Published in Processors
iPad 4 came early because A6X is cheaper
by Fuad Abazovic on13 November 2012
A5X was a hot and expensive SoC
We finally got to the bottom of why Apple decided to unexpectedly announce a new version of iPad just months after the Retina iPad 3 came out.
The new, new iPad, something that we like to call iPad 4 comes with an A6X SoC and our sources are telling us that the chip is definitely making a big difference for the new iPad, as its production costs are much lower than the A5X.
To refresh your memory, the A5X is a dual-core Cortex A9 chip manufactured at 45nm by Samsung, and it came with a quad-core PowerVR SGX543MP4 GPU in order to accommodate the millions of pixels courtesy of the Retina display.

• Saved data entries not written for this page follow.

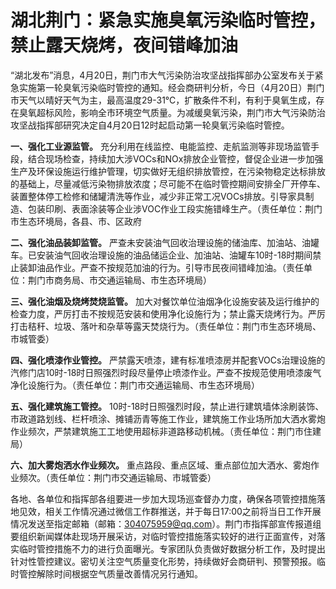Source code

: # 湖北荆门：紧急实施臭氧污染临时管控，禁止露天烧烤，夜间错峰加油

“湖北发布”消息，4月20日，荆门市大气污染防治攻坚战指挥部办公室发布关于紧急实施第一轮臭氧污染临时管控的通知。经会商研判分析，今日（4月20日）荆门市天气以晴好天气为主，最高温度29-31℃，扩散条件不利，有利于臭氧生成，存在臭氧超标风险，影响全市环境空气质量。为减缓臭氧污染，荆门市大气污染防治攻坚战指挥部研究决定自4月20日12时起启动第一轮臭氧污染临时管控。

**一、强化工业源监管。**
充分利用在线监控、电能监控、走航监测等非现场监管手段，结合现场检查，持续加大涉VOCs和NOx排放企业管控，督促企业进一步加强生产及环保设施运行维护管理，切实做好无组织排放管控，在污染物稳定达标排放的基础上，尽量减低污染物排放浓度；尽可能不在临时管控期间安排全厂开停车、装置整体停工检修和储罐清洗等作业，减少非正常工况VOCs排放。引导家具制造、包装印刷、表面涂装等企业涉VOC作业工段实施错峰生产。（责任单位：荆门市生态环境局，各县、市、区政府

**二、强化油品装卸监管。**
严查未安装油气回收治理设施的储油库、加油站、油罐车。已安装油气回收治理设施的油品储运企业、加油站、油罐车10时-18时期间禁止装卸油品作业。严查不按规范加油的行为。引导市民夜间错峰加油。（责任单位：荆门市商务局、市交通运输局、市生态环境局）

**三、强化油烟及烧烤焚烧监管。**
加大对餐饮单位油烟净化设施安装及运行维护的检查力度，严厉打击不按规范安装和使用净化设施行为；禁止露天烧烤行为。严厉打击秸秆、垃圾、落叶和杂草等露天焚烧行为。（责任单位：荆门市生态环境局、市城管委）

**四、强化喷漆作业管控。**
严禁露天喷漆，建有标准喷漆房并配套VOCs治理设施的汽修门店10时-18时日照强烈时段尽量停止喷漆作业。严查不按规范使用喷漆废气净化设施行为。（责任单位：荆门市交通运输局、市生态环境局）

**五、强化建筑施工管控。**
10时-18时日照强烈时段，禁止进行建筑墙体涂刷装饰、市政道路划线、栏杆喷涂、摊铺沥青等施工作业，建筑施工作业场所加大洒水雾炮作业频次，严禁建筑施工工地使用超标非道路移动机械。（责任单位：荆门市住建局）

**六、加大雾炮洒水作业频次。** 重点路段、重点区域、重点部位加大洒水、雾炮作业频次。（责任单位：荆门市交通运输局、市城管委）

各地、各单位和指挥部各组要进一步加大现场巡查督办力度，确保各项管控措施落地见效，相关工作情况通过微信工作群推送，并于每日17:00之前将当日工作开展情况发送至指定邮箱（邮箱：304075959@qq.com）。荆门市指挥部宣传报道组要组织新闻媒体赴现场开展采访，对临时管控措施落实较好的进行正面宣传，对落实临时管控措施不力的进行负面曝光。专家团队负责做好数据分析工作，及时提出针对性管控建议。密切关注空气质量变化形势，持续做好会商研判、预警预报。临时管控解除时间根据空气质量改善情况另行通知。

It is rumored that the chip has already gone out of production and at cca. 165mm² it was one of the biggest ARM chips ever produced. Just for comparison, Nvidia’s Tegra 3 is 82mm² which is also considered a big chip by ARM standards. Remember, Tegra 3 is a quad-core processor and even the Apple A5 measures 123mm², again much larger than the Tegra 3 and other ARM based SoCs.
The new iPad A6X chip is reported to work at 1.3GHz, now at 32nm. It is still a dual-core manufactured by Samsung and it is estimated that the chip size is 95mm2. It is clear that this is a dramatic reduction in size versus 165 mm² of the A5X.
The new graphics core is the SGX 554MP4 clocked at 266MHz and Apple is using its own Swift cores for the new processor, resulting in an impressive performance boost on this hip 32nm chip. [We messed up the GPU spec, lack of coffee it seems, fixed. Ed]
The bottom line, the chip in the new iPad needs less power, works faster and it is much cheaper to manufacture. This is one of the main reasons why Apple released the fourth generation iPad and broke the hearts of many iPad 3 early adopters.